I recently met up with chef Daniel Snukal from the restaurant 3 on Fourth in Santa Monica for a short chat on sustainability. The next time I looked at my watch, it was an hour-and-a-half later. The reason: Snukal's fascinating (and sometimes contrarian) take on the subject. My crib notes:
On locavorism: "Locavorism is an old-fashioned idea and doesn’t work for the way we live now. You can’t look at things as absolutes. I really get the idea of locavorism, but it’s really impractical. For a farm to deliver to 80 restaurants in Los Angeles is a lot of work and fuel and driving if they don’t have a central distribution area. With the way infrastructure is in some places, delivering produce locally might use more fuel overall than having items shipped via FedEx, since the FedEx plane would be carrying a lot of other items as well."
On seafood: Snukal is working with a farm in Trang, Thailand, to exclusively import naturally farmed (meaning no antibiotics or hormones) soft-shell crabs from a river sanctuary that’s protected by the government. He serves the crab at his restaurant and is selling it to other restaurants in California, including Sushi Roku. Snukal also likes ecologically farmed Loch Duart salmon from Cleanfish.
On beef: "Most grass-fed beef in the U.S. is just finished with grass for the cattle's last 60 days," says Snukal.

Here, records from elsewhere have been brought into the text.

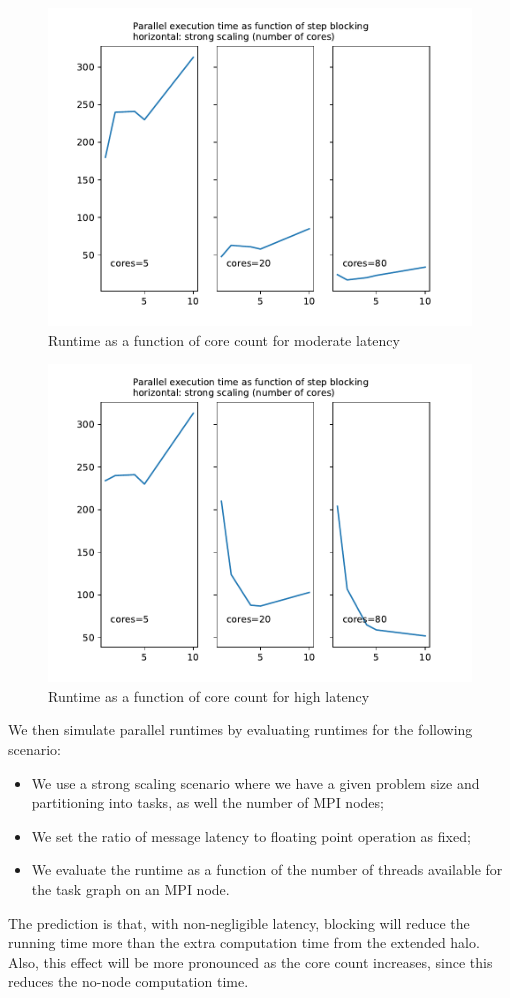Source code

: \documentclass[11pt,fleqn]{article}
\begin{document}
\begin{figure}[ht]
  \includegraphics[scale=.6]{strongscale-1000}
  \caption{Runtime as a function of core count for moderate latency}
  \label{fig:lat1000}
\end{figure}
\begin{figure}[ht]
  \includegraphics[scale=.6]{strongscale-10000}
  \caption{Runtime as a function of core count for high latency}
  \label{fig:lat10000}
\end{figure}

We then simulate parallel runtimes by evaluating runtimes for the
following scenario:
\begin{itemize}
\item We use a strong scaling scenario where we have a given problem
  size and partitioning into tasks, as well the number of MPI nodes;
\item We set the ratio of message latency to floating point operation
  as fixed;
\item We evaluate the runtime as a function of the number of threads
  available for the task graph on an MPI node.
\end{itemize}
The prediction is that, with non-negligible latency, blocking will
reduce the running time more than the extra computation time from the
extended halo. Also, this effect will be more pronounced as the core
count increases, since this reduces the no-node computation time.
\end{document}
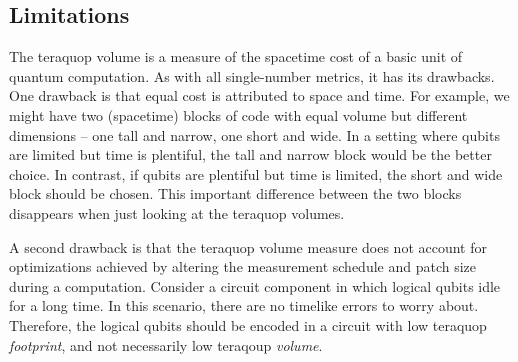 \subsection{Limitations}\label{subsec:teraquop-limitations}

The teraquop volume is a measure of the spacetime cost of a basic unit of quantum computation.
As with all single-number metrics, it has its drawbacks.
One drawback is that equal cost is attributed to space and time.
For example, we might have two (spacetime) blocks of code with equal volume but different dimensions -- one tall and narrow, one short and wide.
In a setting where qubits are limited but time is plentiful, the tall and narrow block would be the better choice.
In contrast, if qubits are plentiful but time is limited, the short and wide block should be chosen.
This important difference between the two blocks disappears when just looking at the teraquop volumes.

A second drawback is that the teraquop volume measure does not account for optimizations achieved by altering the measurement schedule and patch size during a computation.
Consider a circuit component in which logical qubits idle for a long time.
In this scenario, there are no timelike errors to worry about.
Therefore, the logical qubits should be encoded in a circuit with low teraquop \emph{footprint}, and not necessarily low teraqoup \emph{volume}.
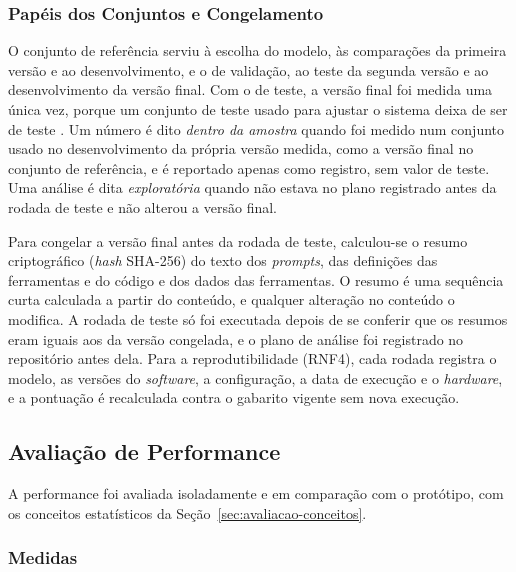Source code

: \subsubsection{Papéis dos Conjuntos e Congelamento}
\label{sec:papeis}

O conjunto de referência serviu à escolha do modelo, às comparações da primeira versão e ao desenvolvimento, e o de validação, ao teste da segunda versão e ao desenvolvimento da versão final. Com o de teste, a versão final foi medida uma única vez, porque um conjunto de teste usado para ajustar o sistema deixa de ser de teste \cite{dwork2015reusable}. Um número é dito \emph{dentro da amostra} quando foi medido num conjunto usado no desenvolvimento da própria versão medida, como a versão final no conjunto de referência, e é reportado apenas como registro, sem valor de teste. Uma análise é dita \emph{exploratória} quando não estava no plano registrado antes da rodada de teste e não alterou a versão final.

Para congelar a versão final antes da rodada de teste, calculou-se o resumo criptográfico (\textit{hash} SHA-256) do texto dos \textit{prompts}, das definições das ferramentas e do código e dos dados das ferramentas. O resumo é uma sequência curta calculada a partir do conteúdo, e qualquer alteração no conteúdo o modifica. A rodada de teste só foi executada depois de se conferir que os resumos eram iguais aos da versão congelada, e o plano de análise foi registrado no repositório antes dela. Para a reprodutibilidade (RNF4), cada rodada registra o modelo, as versões do \textit{software}, a configuração, a data de execução e o \textit{hardware}, e a pontuação é recalculada contra o gabarito vigente sem nova execução.

\subsection{Avaliação de Performance}
\label{sec:avaliacao}

A performance foi avaliada isoladamente e em comparação com o protótipo, com os conceitos estatísticos da Seção~\ref{sec:avaliacao-conceitos}.

\subsubsection{Medidas}
\label{sec:medidas}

Instead of domestic beef, he buys Uruguayan Estancia Beef, raised entirely on grass. (The company claims that the amount of fuel used to transport their beef to the U.S. is far less than the amount required to fatten the average U.S. feedlot steer.)
On chicken: Snukal likes a number of different chickens for braising, specifically Niman Ranch’s Poulet Rouge Fermiere, a French heritage variety, for its "tighter" meat. While Niman Ranch is currently only selling the chicken wholesale, expect it to hit stores within the next couple of months.